● **Available data**:
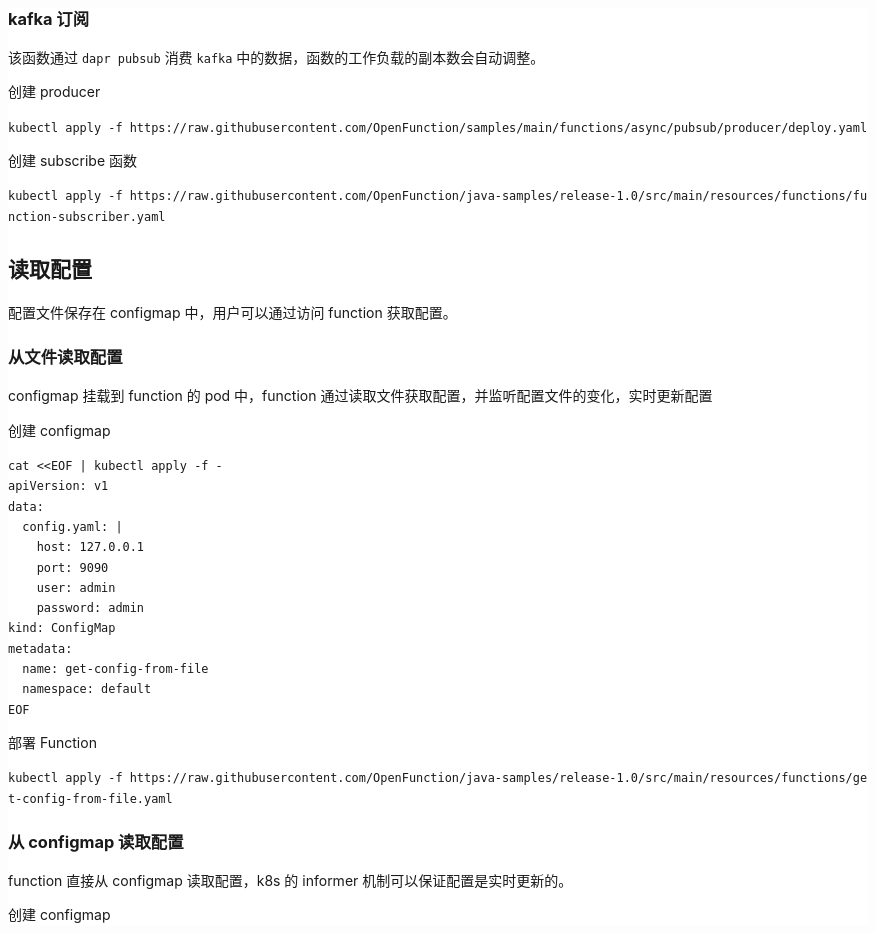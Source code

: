 ### kafka 订阅

该函数通过 `dapr pubsub` 消费 `kafka` 中的数据，函数的工作负载的副本数会自动调整。

创建 producer

```shell
kubectl apply -f https://raw.githubusercontent.com/OpenFunction/samples/main/functions/async/pubsub/producer/deploy.yaml
```

创建 subscribe 函数

```shell
kubectl apply -f https://raw.githubusercontent.com/OpenFunction/java-samples/release-1.0/src/main/resources/functions/function-subscriber.yaml
```

## 读取配置

配置文件保存在 configmap 中，用户可以通过访问 function 获取配置。

### 从文件读取配置

configmap 挂载到 function 的 pod 中，function 通过读取文件获取配置，并监听配置文件的变化，实时更新配置

创建 configmap

```shell
cat <<EOF | kubectl apply -f -
apiVersion: v1
data:
  config.yaml: |
    host: 127.0.0.1
    port: 9090
    user: admin
    password: admin
kind: ConfigMap
metadata:
  name: get-config-from-file
  namespace: default
EOF
```

部署 Function

```shell
kubectl apply -f https://raw.githubusercontent.com/OpenFunction/java-samples/release-1.0/src/main/resources/functions/get-config-from-file.yaml
```

### 从 configmap 读取配置

function 直接从 configmap 读取配置，k8s 的 informer 机制可以保证配置是实时更新的。

创建 configmap
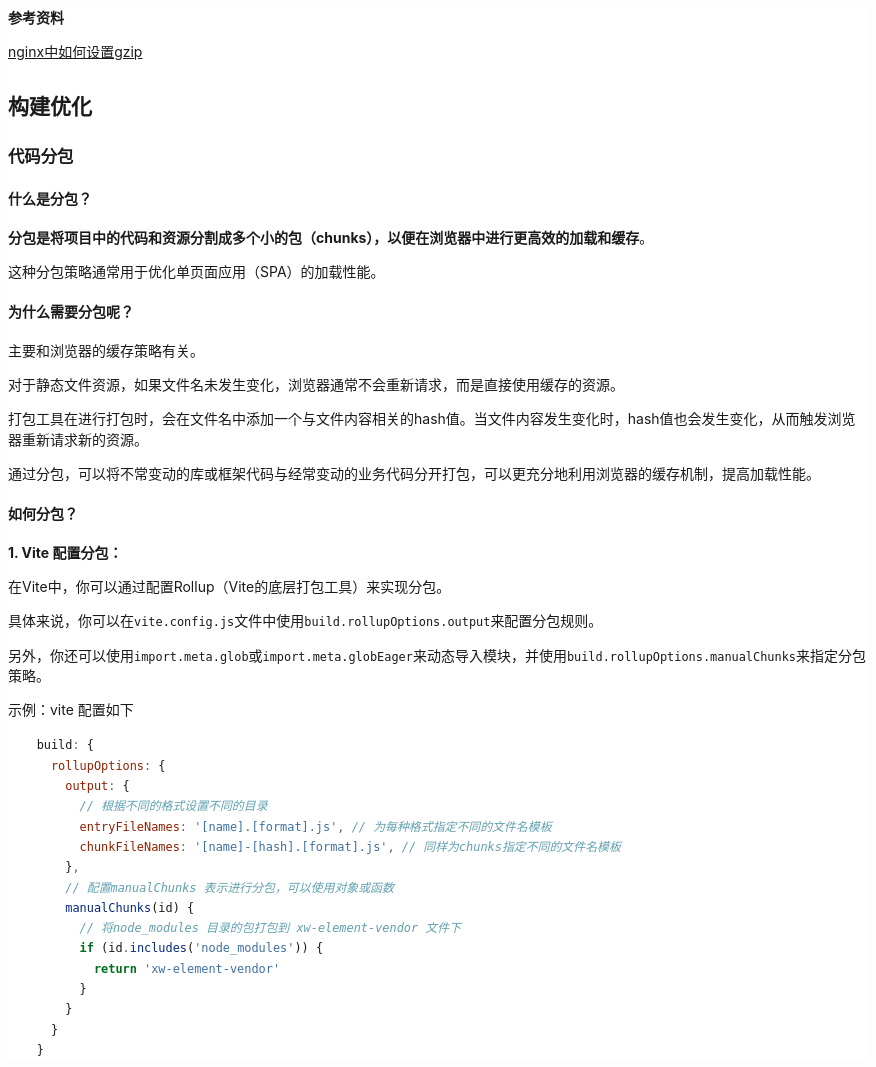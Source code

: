 **参考资料**

[nginx中如何设置gzip](https://www.cnblogs.com/Renyi-Fan/p/11047490.html)

## 构建优化

### 代码分包

#### **什么是分包？**

**分包是将项目中的代码和资源分割成多个小的包（chunks），以便在浏览器中进行更高效的加载和缓存**。

这种分包策略通常用于优化单页面应用（SPA）的加载性能。



#### **为什么需要分包呢？**

主要和浏览器的缓存策略有关。

对于静态文件资源，如果文件名未发生变化，浏览器通常不会重新请求，而是直接使用缓存的资源。

打包工具在进行打包时，会在文件名中添加一个与文件内容相关的hash值。当文件内容发生变化时，hash值也会发生变化，从而触发浏览器重新请求新的资源。

通过分包，可以将不常变动的库或框架代码与经常变动的业务代码分开打包，可以更充分地利用浏览器的缓存机制，提高加载性能。



#### **如何分包？**

**1. Vite 配置分包：**

在Vite中，你可以通过配置Rollup（Vite的底层打包工具）来实现分包。

具体来说，你可以在`vite.config.js`文件中使用`build.rollupOptions.output`来配置分包规则。

另外，你还可以使用`import.meta.glob`或`import.meta.globEager`来动态导入模块，并使用`build.rollupOptions.manualChunks`来指定分包策略。

示例：vite 配置如下

```js
    build: {
      rollupOptions: {
        output: {
          // 根据不同的格式设置不同的目录  
          entryFileNames: '[name].[format].js', // 为每种格式指定不同的文件名模板  
          chunkFileNames: '[name]-[hash].[format].js', // 同样为chunks指定不同的文件名模板  
        },
        // 配置manualChunks 表示进行分包，可以使用对象或函数
        manualChunks(id) {
          // 将node_modules 目录的包打包到 xw-element-vendor 文件下
          if (id.includes('node_modules')) {
            return 'xw-element-vendor'
          }
        }
      }
    }
```
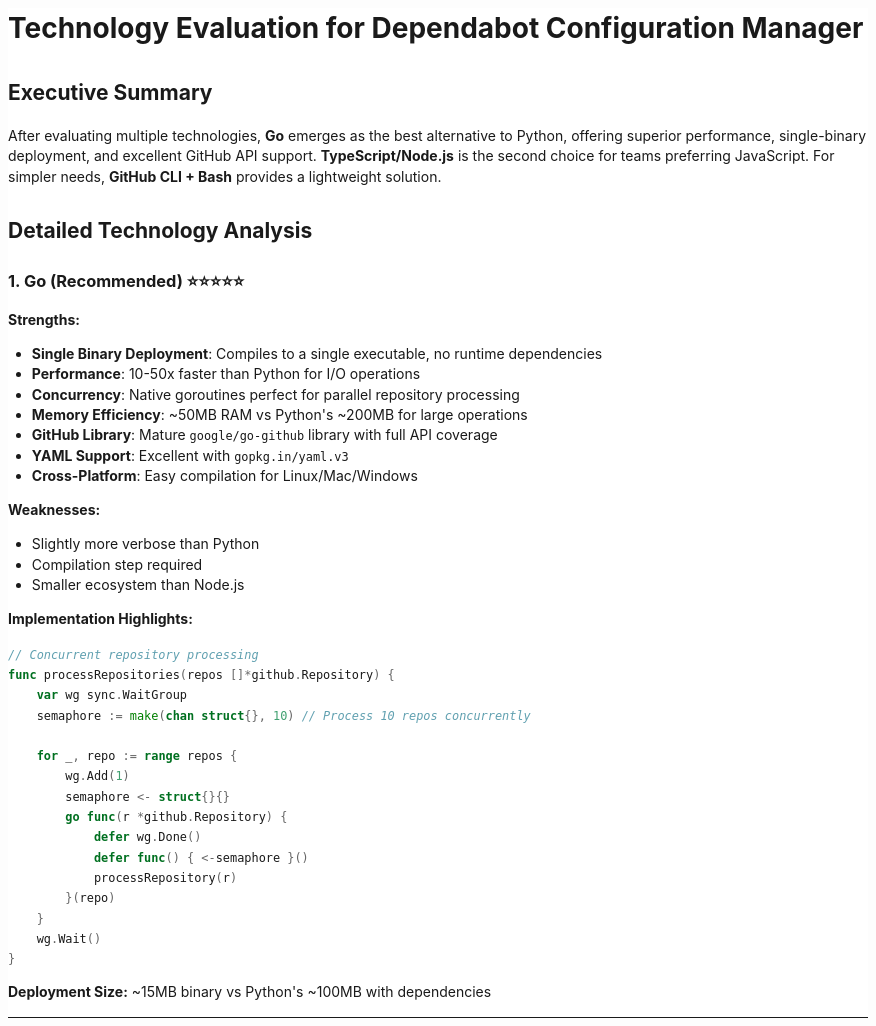 # Technology Evaluation for Dependabot Configuration Manager

## Executive Summary

After evaluating multiple technologies, **Go** emerges as the best alternative to Python, offering superior performance, single-binary deployment, and excellent GitHub API support. **TypeScript/Node.js** is the second choice for teams preferring JavaScript. For simpler needs, **GitHub CLI + Bash** provides a lightweight solution.

## Detailed Technology Analysis

### 1. Go (Recommended) ⭐⭐⭐⭐⭐

**Strengths:**
- **Single Binary Deployment**: Compiles to a single executable, no runtime dependencies
- **Performance**: 10-50x faster than Python for I/O operations
- **Concurrency**: Native goroutines perfect for parallel repository processing
- **Memory Efficiency**: ~50MB RAM vs Python's ~200MB for large operations
- **GitHub Library**: Mature `google/go-github` library with full API coverage
- **YAML Support**: Excellent with `gopkg.in/yaml.v3`
- **Cross-Platform**: Easy compilation for Linux/Mac/Windows

**Weaknesses:**
- Slightly more verbose than Python
- Compilation step required
- Smaller ecosystem than Node.js

**Implementation Highlights:**
```go
// Concurrent repository processing
func processRepositories(repos []*github.Repository) {
    var wg sync.WaitGroup
    semaphore := make(chan struct{}, 10) // Process 10 repos concurrently
    
    for _, repo := range repos {
        wg.Add(1)
        semaphore <- struct{}{}
        go func(r *github.Repository) {
            defer wg.Done()
            defer func() { <-semaphore }()
            processRepository(r)
        }(repo)
    }
    wg.Wait()
}
```

**Deployment Size:** ~15MB binary vs Python's ~100MB with dependencies

---
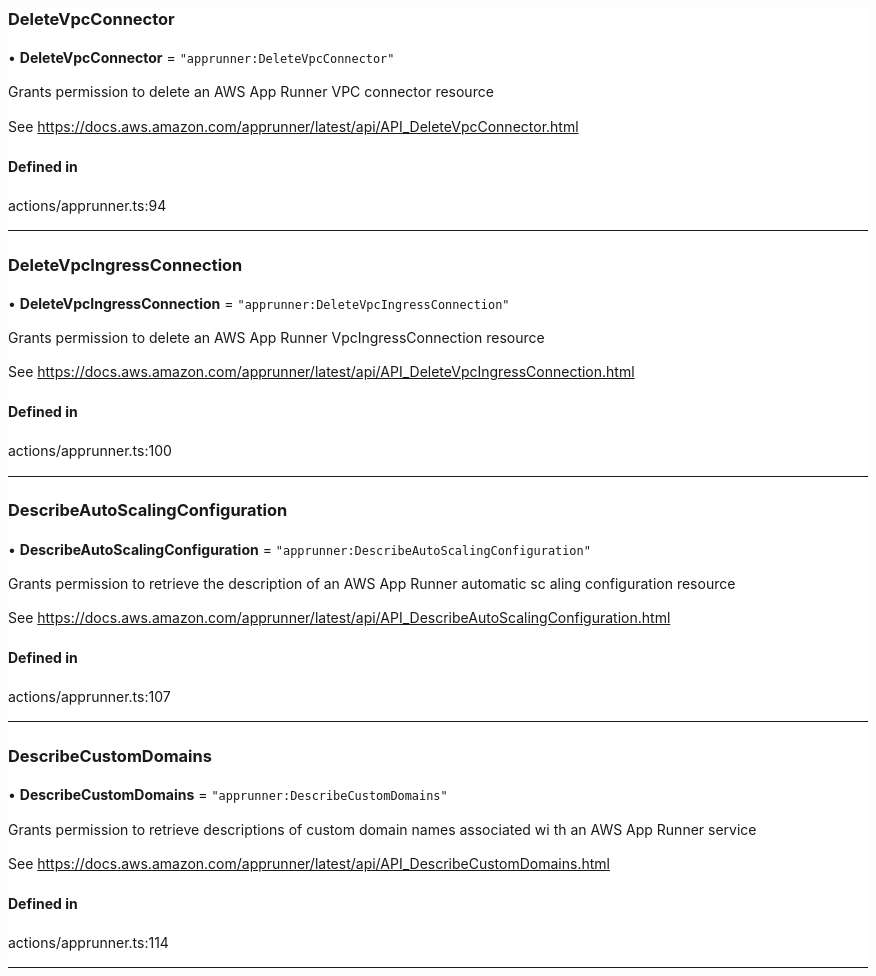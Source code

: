 ### DeleteVpcConnector

• **DeleteVpcConnector** = ``"apprunner:DeleteVpcConnector"``

Grants permission to delete an AWS App Runner VPC connector resource

See https://docs.aws.amazon.com/apprunner/latest/api/API_DeleteVpcConnector.html

#### Defined in

actions/apprunner.ts:94

___

### DeleteVpcIngressConnection

• **DeleteVpcIngressConnection** = ``"apprunner:DeleteVpcIngressConnection"``

Grants permission to delete an AWS App Runner VpcIngressConnection resource

See https://docs.aws.amazon.com/apprunner/latest/api/API_DeleteVpcIngressConnection.html

#### Defined in

actions/apprunner.ts:100

___

### DescribeAutoScalingConfiguration

• **DescribeAutoScalingConfiguration** = ``"apprunner:DescribeAutoScalingConfiguration"``

Grants permission to retrieve the description of an AWS App Runner automatic sc
aling configuration resource

See https://docs.aws.amazon.com/apprunner/latest/api/API_DescribeAutoScalingConfiguration.html

#### Defined in

actions/apprunner.ts:107

___

### DescribeCustomDomains

• **DescribeCustomDomains** = ``"apprunner:DescribeCustomDomains"``

Grants permission to retrieve descriptions of custom domain names associated wi
th an AWS App Runner service

See https://docs.aws.amazon.com/apprunner/latest/api/API_DescribeCustomDomains.html

#### Defined in

actions/apprunner.ts:114

___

● **Task to carry out**: Take from the entries every line that has the string "build".

● **Finished task**:
具体来说，你可以在`vite.config.js`文件中使用`build.rollupOptions.output`来配置分包规则。
另外，你还可以使用`import.meta.glob`或`import.meta.globEager`来动态导入模块，并使用`build.rollupOptions.manualChunks`来指定分包策略。
    build: {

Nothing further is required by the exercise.